> **Source texts of formatted documents**:
####################

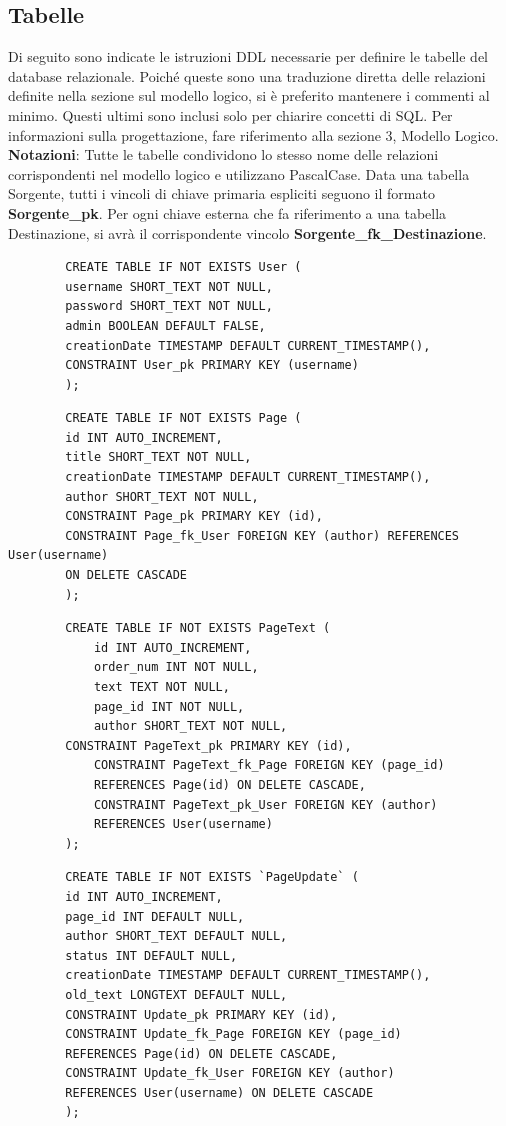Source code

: \documentclass{article}
\begin{document}
	\subsection{Tabelle}
	Di seguito sono indicate le istruzioni DDL necessarie per definire le
	tabelle del database relazionale. Poiché queste sono una traduzione diretta delle
	relazioni definite nella sezione sul modello logico, si è preferito mantenere i
	commenti al minimo. Questi ultimi sono inclusi solo per chiarire concetti di SQL.
	Per informazioni sulla progettazione, fare riferimento alla sezione 3, Modello Logico.
	\\
	\textbf{Notazioni}: Tutte le tabelle condividono lo stesso nome delle relazioni
	corrispondenti nel modello logico e utilizzano PascalCase. Data una
	tabella Sorgente, tutti i vincoli di chiave primaria espliciti seguono il formato
	\textbf{Sorgente\_pk}. Per ogni chiave esterna che fa riferimento a una tabella
	Destinazione, si avrà il corrispondente vincolo \textbf{Sorgente\_fk\_Destinazione}.
	
	\begin{lstlisting}
		CREATE TABLE IF NOT EXISTS User (
		username SHORT_TEXT NOT NULL,
		password SHORT_TEXT NOT NULL,
		admin BOOLEAN DEFAULT FALSE,
		creationDate TIMESTAMP DEFAULT CURRENT_TIMESTAMP(),
		CONSTRAINT User_pk PRIMARY KEY (username)
		);
	\end{lstlisting}
		
	\begin{lstlisting}
		CREATE TABLE IF NOT EXISTS Page (
		id INT AUTO_INCREMENT,
		title SHORT_TEXT NOT NULL,
		creationDate TIMESTAMP DEFAULT CURRENT_TIMESTAMP(),
		author SHORT_TEXT NOT NULL,
		CONSTRAINT Page_pk PRIMARY KEY (id),
		CONSTRAINT Page_fk_User FOREIGN KEY (author) REFERENCES User(username)
		ON DELETE CASCADE
		);
	\end{lstlisting}
	
	\begin{lstlisting}
		CREATE TABLE IF NOT EXISTS PageText (
			id INT AUTO_INCREMENT,
			order_num INT NOT NULL,
			text TEXT NOT NULL,
			page_id INT NOT NULL,
			author SHORT_TEXT NOT NULL,
	    CONSTRAINT PageText_pk PRIMARY KEY (id),
			CONSTRAINT PageText_fk_Page FOREIGN KEY (page_id) 
			REFERENCES Page(id) ON DELETE CASCADE,
			CONSTRAINT PageText_pk_User FOREIGN KEY (author)
			REFERENCES User(username)
		);
	\end{lstlisting}
	
	
	\begin{lstlisting}
		CREATE TABLE IF NOT EXISTS `PageUpdate` (
		id INT AUTO_INCREMENT,
		page_id INT DEFAULT NULL,
		author SHORT_TEXT DEFAULT NULL,
		status INT DEFAULT NULL,
		creationDate TIMESTAMP DEFAULT CURRENT_TIMESTAMP(),
		old_text LONGTEXT DEFAULT NULL,
		CONSTRAINT Update_pk PRIMARY KEY (id),
		CONSTRAINT Update_fk_Page FOREIGN KEY (page_id)
		REFERENCES Page(id) ON DELETE CASCADE,
		CONSTRAINT Update_fk_User FOREIGN KEY (author)
		REFERENCES User(username) ON DELETE CASCADE
		);
	\end{lstlisting}
	
\end{document}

####################

> **PROBLEM STATEMENT**: All of the lines above must be printed again exactly, and no picture may appear in the copy.

> **EXERCISE OUTPUT**:
Source code

: \documentclass{article}
\begin{document}
	\subsection{Tabelle}
	Di seguito sono indicate le istruzioni DDL necessarie per definire le
	tabelle del database relazionale. Poiché queste sono una traduzione diretta delle
	relazioni definite nella sezione sul modello logico, si è preferito mantenere i
	commenti al minimo. Questi ultimi sono inclusi solo per chiarire concetti di SQL.
	Per informazioni sulla progettazione, fare riferimento alla sezione 3, Modello Logico.
	\\
	\textbf{Notazioni}: Tutte le tabelle condividono lo stesso nome delle relazioni
	corrispondenti nel modello logico e utilizzano PascalCase. Data una
	tabella Sorgente, tutti i vincoli di chiave primaria espliciti seguono il formato
	\textbf{Sorgente\_pk}. Per ogni chiave esterna che fa riferimento a una tabella
	Destinazione, si avrà il corrispondente vincolo \textbf{Sorgente\_fk\_Destinazione}.
	
	\begin{lstlisting}
		CREATE TABLE IF NOT EXISTS User (
		username SHORT_TEXT NOT NULL,
		password SHORT_TEXT NOT NULL,
		admin BOOLEAN DEFAULT FALSE,
		creationDate TIMESTAMP DEFAULT CURRENT_TIMESTAMP(),
		CONSTRAINT User_pk PRIMARY KEY (username)
		);
	\end{lstlisting}
		
	\begin{lstlisting}
		CREATE TABLE IF NOT EXISTS Page (
		id INT AUTO_INCREMENT,
		title SHORT_TEXT NOT NULL,
		creationDate TIMESTAMP DEFAULT CURRENT_TIMESTAMP(),
		author SHORT_TEXT NOT NULL,
		CONSTRAINT Page_pk PRIMARY KEY (id),
		CONSTRAINT Page_fk_User FOREIGN KEY (author) REFERENCES User(username)
		ON DELETE CASCADE
		);
	\end{lstlisting}
	
	\begin{lstlisting}
		CREATE TABLE IF NOT EXISTS PageText (
			id INT AUTO_INCREMENT,
			order_num INT NOT NULL,
			text TEXT NOT NULL,
			page_id INT NOT NULL,
			author SHORT_TEXT NOT NULL,
	    CONSTRAINT PageText_pk PRIMARY KEY (id),
			CONSTRAINT PageText_fk_Page FOREIGN KEY (page_id) 
			REFERENCES Page(id) ON DELETE CASCADE,
			CONSTRAINT PageText_pk_User FOREIGN KEY (author)
			REFERENCES User(username)
		);
	\end{lstlisting}
	
	
	\begin{lstlisting}
		CREATE TABLE IF NOT EXISTS `PageUpdate` (
		id INT AUTO_INCREMENT,
		page_id INT DEFAULT NULL,
		author SHORT_TEXT DEFAULT NULL,
		status INT DEFAULT NULL,
		creationDate TIMESTAMP DEFAULT CURRENT_TIMESTAMP(),
		old_text LONGTEXT DEFAULT NULL,
		CONSTRAINT Update_pk PRIMARY KEY (id),
		CONSTRAINT Update_fk_Page FOREIGN KEY (page_id)
		REFERENCES Page(id) ON DELETE CASCADE,
		CONSTRAINT Update_fk_User FOREIGN KEY (author)
		REFERENCES User(username) ON DELETE CASCADE
		);
	\end{lstlisting}
	
\end{document}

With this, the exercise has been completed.